Methods: We used optical mapping techniques to study the effects of linear injections on wavefront activation and arrhythmogenicity in Langendorff-perfused rabbit and dog hearts. Using a 25 gauge needed, fibrin sealant (6 dogs, 2 rabbits), ethanol (3 dogs), or saline (3 dogs) were injected in a line from the base to the apex to the base of the epicardial surface of the right ventricle. Each injection was 0.25 ml for a total of 1 (rabbits) or 4 (dogs) ml.

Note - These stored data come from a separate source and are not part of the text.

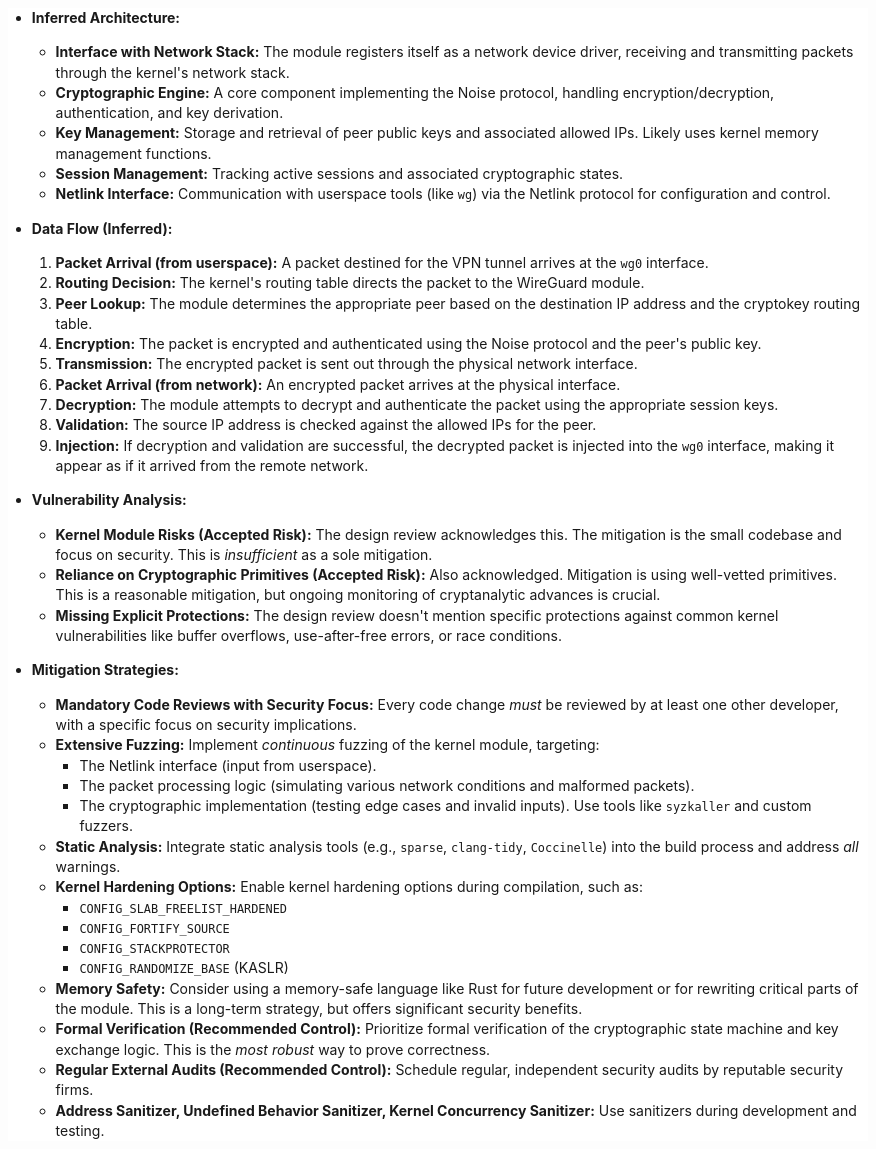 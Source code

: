 *   **Inferred Architecture:**
    *   **Interface with Network Stack:**  The module registers itself as a network device driver, receiving and transmitting packets through the kernel's network stack.
    *   **Cryptographic Engine:**  A core component implementing the Noise protocol, handling encryption/decryption, authentication, and key derivation.
    *   **Key Management:**  Storage and retrieval of peer public keys and associated allowed IPs.  Likely uses kernel memory management functions.
    *   **Session Management:**  Tracking active sessions and associated cryptographic states.
    *   **Netlink Interface:**  Communication with userspace tools (like `wg`) via the Netlink protocol for configuration and control.

*   **Data Flow (Inferred):**
    1.  **Packet Arrival (from userspace):**  A packet destined for the VPN tunnel arrives at the `wg0` interface.
    2.  **Routing Decision:**  The kernel's routing table directs the packet to the WireGuard module.
    3.  **Peer Lookup:**  The module determines the appropriate peer based on the destination IP address and the cryptokey routing table.
    4.  **Encryption:**  The packet is encrypted and authenticated using the Noise protocol and the peer's public key.
    5.  **Transmission:**  The encrypted packet is sent out through the physical network interface.
    6.  **Packet Arrival (from network):**  An encrypted packet arrives at the physical interface.
    7.  **Decryption:**  The module attempts to decrypt and authenticate the packet using the appropriate session keys.
    8.  **Validation:**  The source IP address is checked against the allowed IPs for the peer.
    9.  **Injection:**  If decryption and validation are successful, the decrypted packet is injected into the `wg0` interface, making it appear as if it arrived from the remote network.

*   **Vulnerability Analysis:**
    *   **Kernel Module Risks (Accepted Risk):**  The design review acknowledges this.  The mitigation is the small codebase and focus on security.  This is *insufficient* as a sole mitigation.
    *   **Reliance on Cryptographic Primitives (Accepted Risk):**  Also acknowledged.  Mitigation is using well-vetted primitives.  This is a reasonable mitigation, but ongoing monitoring of cryptanalytic advances is crucial.
    *   **Missing Explicit Protections:** The design review doesn't mention specific protections against common kernel vulnerabilities like buffer overflows, use-after-free errors, or race conditions.

*   **Mitigation Strategies:**
    *   **Mandatory Code Reviews with Security Focus:**  Every code change *must* be reviewed by at least one other developer, with a specific focus on security implications.
    *   **Extensive Fuzzing:**  Implement *continuous* fuzzing of the kernel module, targeting:
        *   The Netlink interface (input from userspace).
        *   The packet processing logic (simulating various network conditions and malformed packets).
        *   The cryptographic implementation (testing edge cases and invalid inputs).  Use tools like `syzkaller` and custom fuzzers.
    *   **Static Analysis:** Integrate static analysis tools (e.g., `sparse`, `clang-tidy`, `Coccinelle`) into the build process and address *all* warnings.
    *   **Kernel Hardening Options:**  Enable kernel hardening options during compilation, such as:
        *   `CONFIG_SLAB_FREELIST_HARDENED`
        *   `CONFIG_FORTIFY_SOURCE`
        *   `CONFIG_STACKPROTECTOR`
        *   `CONFIG_RANDOMIZE_BASE` (KASLR)
    *   **Memory Safety:**  Consider using a memory-safe language like Rust for future development or for rewriting critical parts of the module. This is a long-term strategy, but offers significant security benefits.
    *   **Formal Verification (Recommended Control):**  Prioritize formal verification of the cryptographic state machine and key exchange logic. This is the *most robust* way to prove correctness.
    *   **Regular External Audits (Recommended Control):**  Schedule regular, independent security audits by reputable security firms.
    * **Address Sanitizer, Undefined Behavior Sanitizer, Kernel Concurrency Sanitizer:** Use sanitizers during development and testing.
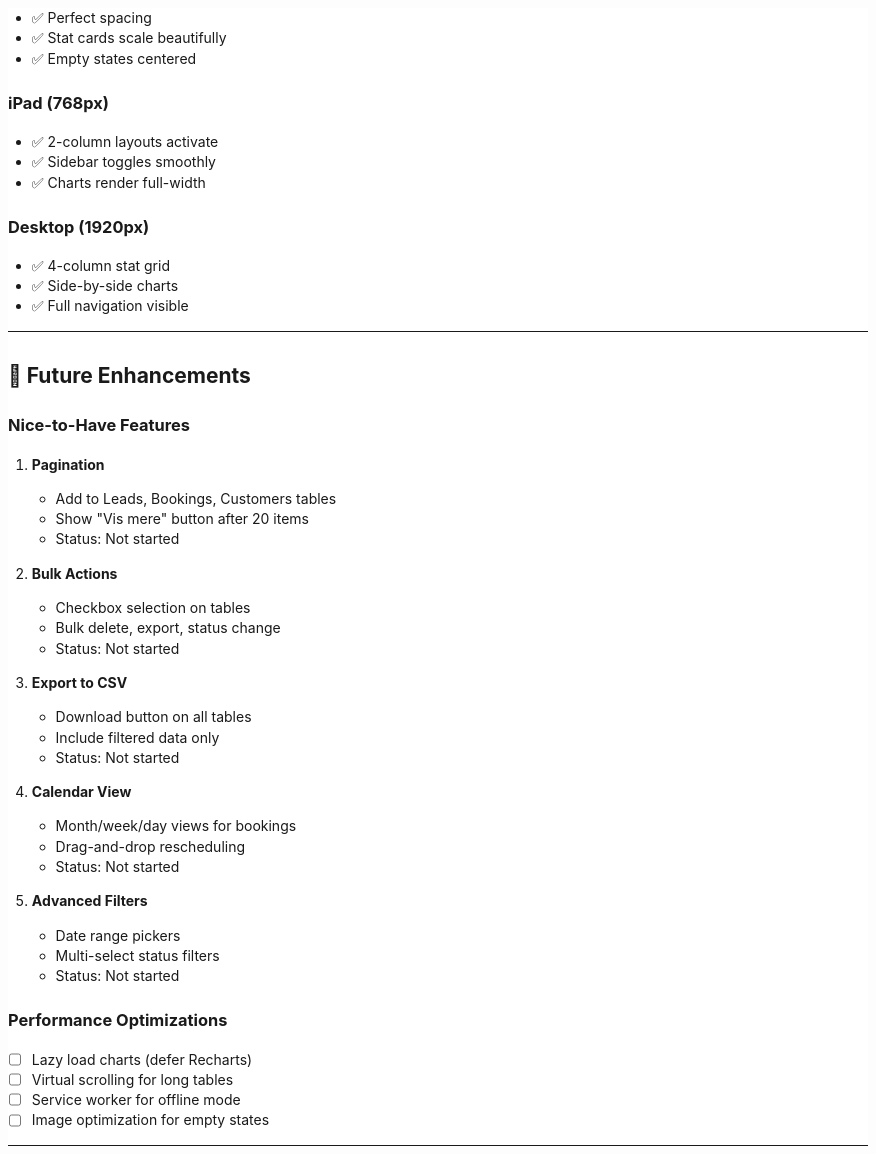 - ✅ Perfect spacing
- ✅ Stat cards scale beautifully
- ✅ Empty states centered

### iPad (768px)

- ✅ 2-column layouts activate
- ✅ Sidebar toggles smoothly
- ✅ Charts render full-width

### Desktop (1920px)

- ✅ 4-column stat grid
- ✅ Side-by-side charts
- ✅ Full navigation visible

---

## 🔮 Future Enhancements

### Nice-to-Have Features

1. **Pagination**
   - Add to Leads, Bookings, Customers tables
   - Show "Vis mere" button after 20 items
   - Status: Not started

2. **Bulk Actions**
   - Checkbox selection on tables
   - Bulk delete, export, status change
   - Status: Not started

3. **Export to CSV**
   - Download button on all tables
   - Include filtered data only
   - Status: Not started

4. **Calendar View**
   - Month/week/day views for bookings
   - Drag-and-drop rescheduling
   - Status: Not started

5. **Advanced Filters**
   - Date range pickers
   - Multi-select status filters
   - Status: Not started

### Performance Optimizations

- [ ] Lazy load charts (defer Recharts)
- [ ] Virtual scrolling for long tables
- [ ] Service worker for offline mode
- [ ] Image optimization for empty states

--- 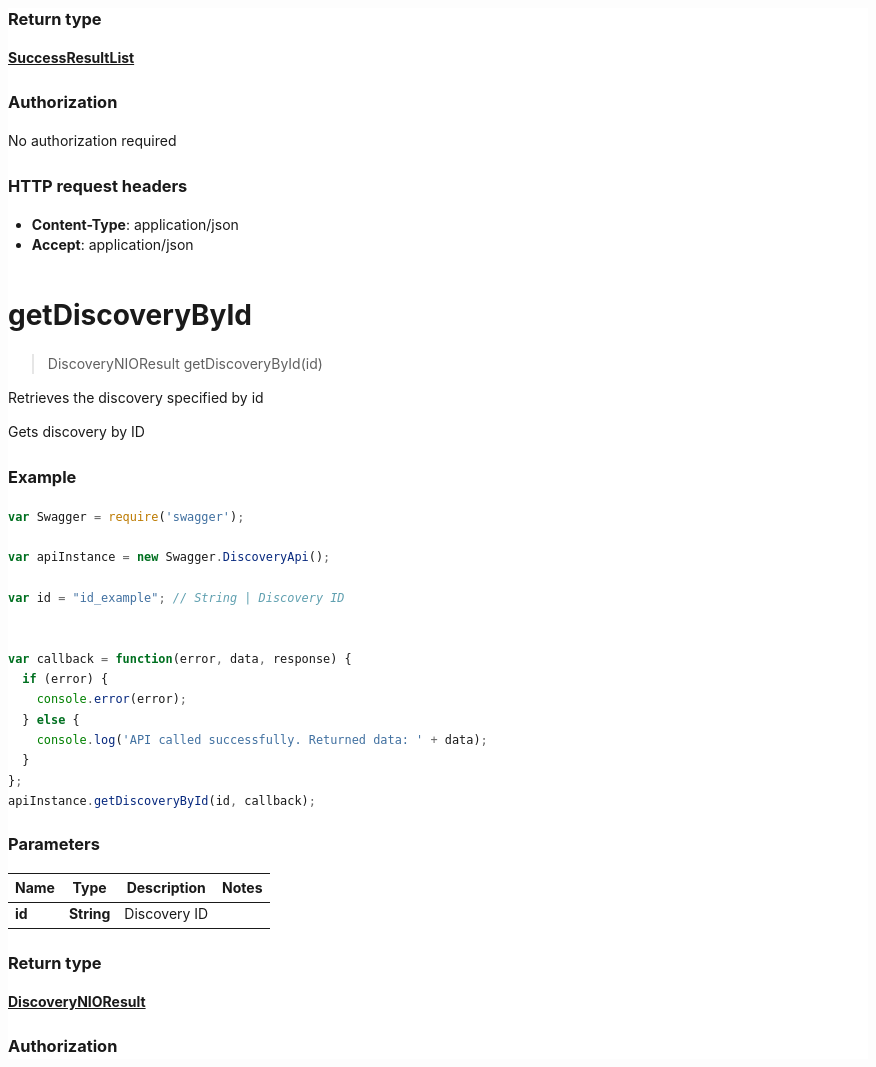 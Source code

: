 ### Return type

[**SuccessResultList**](SuccessResultList.md)

### Authorization

No authorization required

### HTTP request headers

 - **Content-Type**: application/json
 - **Accept**: application/json

<a name="getDiscoveryById"></a>
# **getDiscoveryById**
> DiscoveryNIOResult getDiscoveryById(id)

Retrieves the discovery specified by id

Gets discovery by ID

### Example
```javascript
var Swagger = require('swagger');

var apiInstance = new Swagger.DiscoveryApi();

var id = "id_example"; // String | Discovery ID


var callback = function(error, data, response) {
  if (error) {
    console.error(error);
  } else {
    console.log('API called successfully. Returned data: ' + data);
  }
};
apiInstance.getDiscoveryById(id, callback);
```

### Parameters

Name | Type | Description  | Notes
------------- | ------------- | ------------- | -------------
 **id** | **String**| Discovery ID | 

### Return type

[**DiscoveryNIOResult**](DiscoveryNIOResult.md)

### Authorization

Results: In both rabbits (100%) and 5 (83%) of the dogs that received fibrin sealant injections, conduction block, verified with apical and medial-lateral pacing maneuvers, was manifested as wave break along the injection line. In contrast, 0 saline dogs and 1 (33%) of the ethanol dogs developed similar conduction block. Shortly after the creation of the injection line with fibrin sealant, both rabbits developed VT originated at the apical portion of the line that degenerated to VF. In 3 (50%) of the fibrin sealant dogs, monomorphic VT was observed shortly after the linear line was created that degenerated to VF also at the apical portion of the line. In the other 3 (50%) fibrin sealant dogs, spontaneous VF was observed. In contrast, no spontaneous arrhythmias were observed in the saline or ETOH treated dogs over a 30 minute observation period.
Conclusions: Optical mapping consistently recorded conduction block, VT, and VF after linear fibrin sealant injections. The fibrin sealant line altered the underlying electrophysiologic substrate facilitating the occurrence of spontaneous ventricular arrhythmias. These data suggest cellular scaffolds developed to enhance cell survival may result in untoward arrhythmias and require further investigation for prevention of this complication.